Prompt - Please transcribe, exactly and only, the lines of the records below from the one holding "wo & write only \\ \hline" to the very end.

[Available records Boundary: Start]

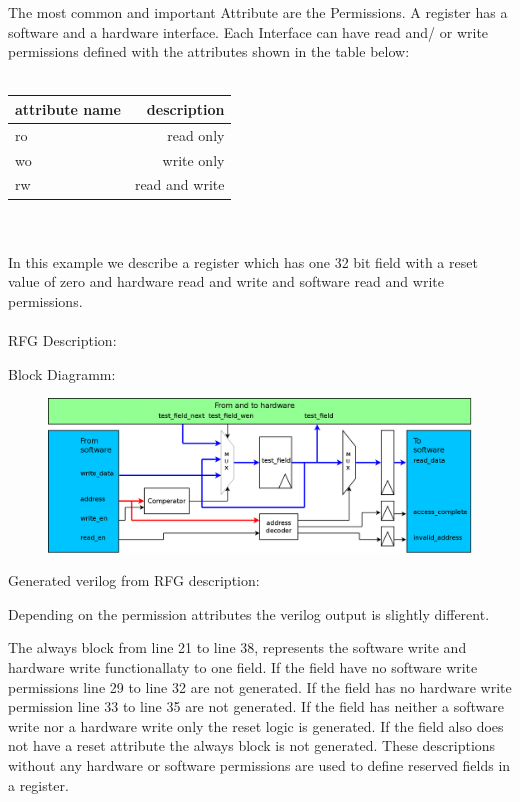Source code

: \documentclass[12pt,a4paper]{article}
\begin{document}
The most common and important Attribute are the Permissions. A register has a software and a hardware interface. Each Interface can have read and/ or write permissions defined with the attributes shown in the table below:\\
\\
\begin{tabular}{ l | r }
attribute name & description \\ \hline
ro & read only \\ \hline
wo & write only \\ \hline
rw & read and write \\ \hline
\end{tabular}
\\
\\
In this example we describe a register which has one 32 bit field with a reset value of zero and hardware read and write and software read and write permissions.\\
\\
RFG Description:


Block Diagramm:
\begin{figure}[h!]
\includegraphics[width=\textwidth]{pictures/Reg_hrw_srw_hwen.png}
\end{figure}
\newpage
Generated verilog from RFG description:

Depending on the permission attributes the verilog output is slightly different. 

The always block from line 21 to line 38, represents the software write and hardware write functionallaty to one field. If the field have no software write permissions line 29 to line 32 are not generated. If the field has no hardware write permission line 33 to line 35 are not generated. If the field has neither a software write nor a hardware write only the reset logic is generated. If the field also does not have a reset attribute the always block is not generated. These descriptions without any hardware or software permissions are used to define reserved fields in a register.
\end{document}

[Available records Boundary: End]

Output below -
wo & write only \\ \hline
rw & read and write \\ \hline
\end{tabular}
\\
\\
In this example we describe a register which has one 32 bit field with a reset value of zero and hardware read and write and software read and write permissions.\\
\\
RFG Description:


Block Diagramm:
\begin{figure}[h!]
\includegraphics[width=\textwidth]{pictures/Reg_hrw_srw_hwen.png}
\end{figure}
\newpage
Generated verilog from RFG description:

Depending on the permission attributes the verilog output is slightly different. 

The always block from line 21 to line 38, represents the software write and hardware write functionallaty to one field. If the field have no software write permissions line 29 to line 32 are not generated. If the field has no hardware write permission line 33 to line 35 are not generated. If the field has neither a software write nor a hardware write only the reset logic is generated. If the field also does not have a reset attribute the always block is not generated. These descriptions without any hardware or software permissions are used to define reserved fields in a register.
\end{document}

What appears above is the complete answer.